It’s gets tougher and tougher to find good temporary hired help on today’s farms and ranches. Farm boys who know the aggie ropes are scarce as hen’s teeth and the only resource left is a very small pool of teens who want to work, but don’t know the first thing about agriculture.
That’s the background for a very true story that wuz told to me by long-time friends from northern Kansas who stopped by for a weekend visit. They said their neighbor’s old reliable hired man lived out his life span a few months ago and the neighbors, who farm a lot of acres, is desperation for hired help found a local “city” teen who wanted a job.
So, they hired the kid, who had a good attitude, but little aptitude, for farm work. Over a period of weeks, the kid did damage to various pieces of equipment on the neighbor’s farm like running into rural mailboxes, banging into corner posts, overturning a 4-wheeler, etc.

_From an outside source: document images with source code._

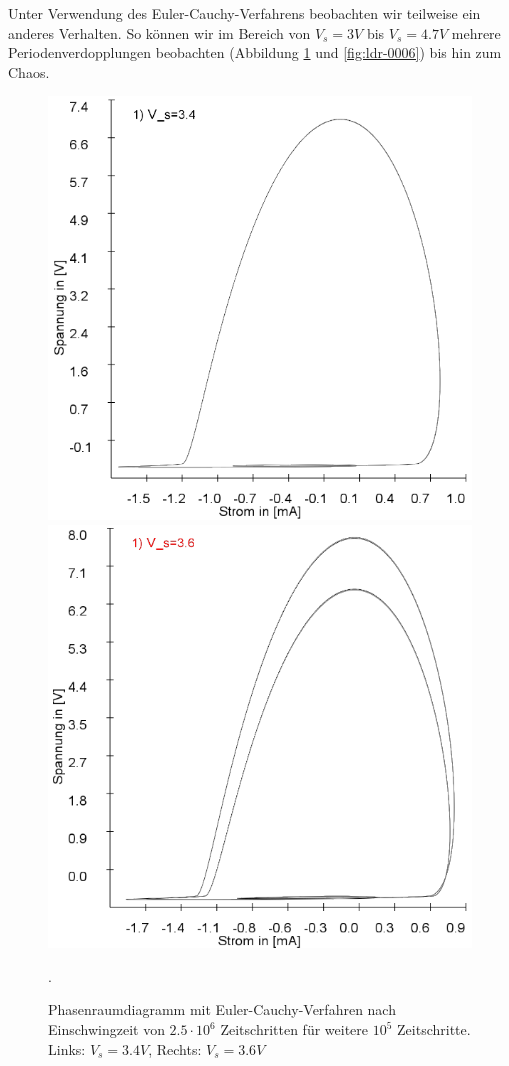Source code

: \documentclass{scrartcl}
\begin{document}
Unter Verwendung des Euler-Cauchy-Verfahrens beobachten wir teilweise ein anderes Verhalten. So können wir im Bereich von $V_s=3V$ bis $V_s=4.7V$ mehrere Periodenverdopplungen beobachten (Abbildung \ref{fig:ldr-0005} und \ref{fig:ldr-0006}) bis hin zum Chaos.
\begin{figure}[!htbp]
\includegraphics[scale=0.42]{schwing-euler-nach2500k-weitere100k-3,4V}
\includegraphics[scale=0.42]{schwing-euler-nach2500k-weitere100k-3,6V}
\caption{Phasenraumdiagramm mit Euler-Cauchy-Verfahren nach Einschwingzeit von $2.5\cdot10^6$ Zeitschritten für weitere $10^5$ Zeitschritte. Links: $V_s=3.4V$, Rechts: $V_s=3.6V$}. 
\label{fig:ldr-0005}
\end{figure}
\end{document}
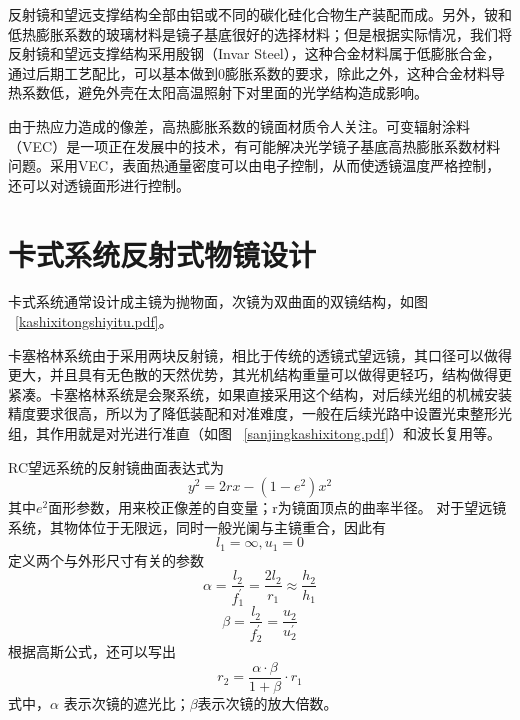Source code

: 反射镜和望远支撑结构全部由铝或不同的碳化硅化合物生产装配而成。另外，铍和低热膨胀系数的玻璃材料是镜子基底很好的选择材料；但是根据实际情况，我们将反射镜和望远支撑结构采用殷钢（Invar Steel），这种合金材料属于低膨胀合金，通过后期工艺配比，可以基本做到0膨胀系数的要求，除此之外，这种合金材料导热系数低，避免外壳在太阳高温照射下对里面的光学结构造成影响。

由于热应力造成的像差，高热膨胀系数的镜面材质令人关注。可变辐射涂料（VEC）是一项正在发展中的技术，有可能解决光学镜子基底高热膨胀系数材料问题。采用VEC，表面热通量密度可以由电子控制，从而使透镜温度严格控制，还可以对透镜面形进行控制。


\section{卡式系统反射式物镜设计}

卡式系统通常设计成主镜为抛物面，次镜为双曲面的双镜结构，如图 ~\ref{kashixitongshiyitu.pdf}。


卡塞格林系统由于采用两块反射镜，相比于传统的透镜式望远镜，其口径可以做得更大，并且具有无色散的天然优势，其光机结构重量可以做得更轻巧，结构做得更紧凑。卡塞格林系统是会聚系统，如果直接采用这个结构，对后续光组的机械安装精度要求很高，所以为了降低装配和对准难度，一般在后续光路中设置光束整形光组，其作用就是对光进行准直（如图 ~\ref{sanjingkashixitong.pdf}）和波长复用等。

RC望远系统的反射镜曲面表达式为
\begin{equation}\label{反射镜曲面表达式}
 y^2 = 2rx-(1-e^2 )x^2 
\end{equation}
其中$ e^2  $面形参数，用来校正像差的自变量；r为镜面顶点的曲率半径。
对于望远镜系统，其物体位于无限远，同时一般光阑与主镜重合，因此有
$$ l_1=\infty,u_1=0 $$
定义两个与外形尺寸有关的参数
\begin{equation}\label{n1}
 \alpha = \dfrac{l_2}{f_{1}^{'}} = \dfrac{2l_2}{r_1} \approx \dfrac{h_2}{h_1}
\end{equation}
\begin{equation}\label{n2}
 \beta = \dfrac{l_2 ^{}}{f_{2}^{'}} =  \dfrac{u_2}{u_2^{'}}
\end{equation}
根据高斯公式，还可以写出
\begin{equation}\label{n3}
 r_{2} =  \dfrac{\alpha \cdot\beta}{1+\beta}\cdot r_1
\end{equation}
式中，$ \alpha $ 表示次镜的遮光比；$ \beta $表示次镜的放大倍数。

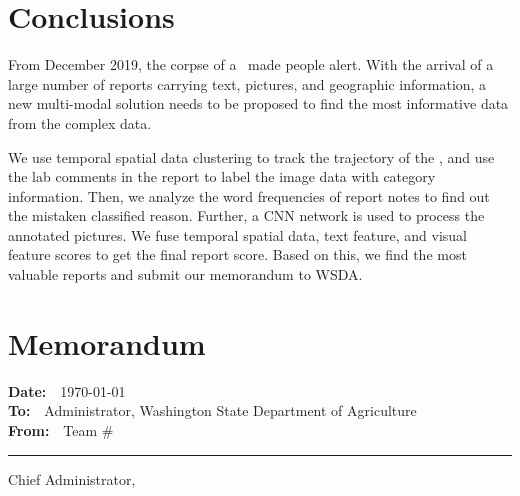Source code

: \documentclass{mcmthesis}
\begin{document}
\section{Conclusions}
From December 2019, the corpse of a \VM\ made people alert. With the arrival of a large number of reports carrying text, pictures, and geographic information, a new multi-modal solution needs to be proposed to find the most informative data from the complex data.

We use temporal spatial data clustering to track the trajectory of the \VM , and use the lab comments in the report to label the image data with category information. Then, we analyze the word frequencies of report notes to find out the mistaken classified reason. Further, a CNN network is used to process the annotated pictures. We fuse temporal spatial data, text feature, and visual feature scores to get the final report score. Based on this, we find the most valuable reports and submit our memorandum to WSDA.


\section{Memorandum}

\noindent \textbf{Date:}\ \ \today \\
\noindent \textbf{To:}\ \ Administrator, Washington State Department of Agriculture \\
\noindent \textbf{From:}\ \ Team \#\TeamNumber \\
\hrule \vspace{10pt}
\noindent
Chief Administrator,
\end{document}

Well, when planting time came around, the neighbor thought he could teach the kid to run the tractor and planter. He followed the kid to the field that needed planting. The field was terraced and the neighbor explained to the kid that he needed to plant on the contour.
The kid’s face looked blank, so the neighbor further explained, “Contour farming means you need to follow the terraces around rather than just go back and forth across the field.
Again, the kid looked even more puzzled, perhaps even perplexed. So, the farmer asked, “You do know what ‘terraces’ are, don’t you?”
The out-of-the-loop kid replied, “Well, yeah. ‘terraces’ are the folks in the black hoods running around killing people. So, why do you want me to follow them around with the planter?”
My friends didn’t know the final outcome of that conversation, but I’m guessing that the farmer had a queasy feeling in the pit of his stomach when he turned his new hired man loose with the tractor and planter.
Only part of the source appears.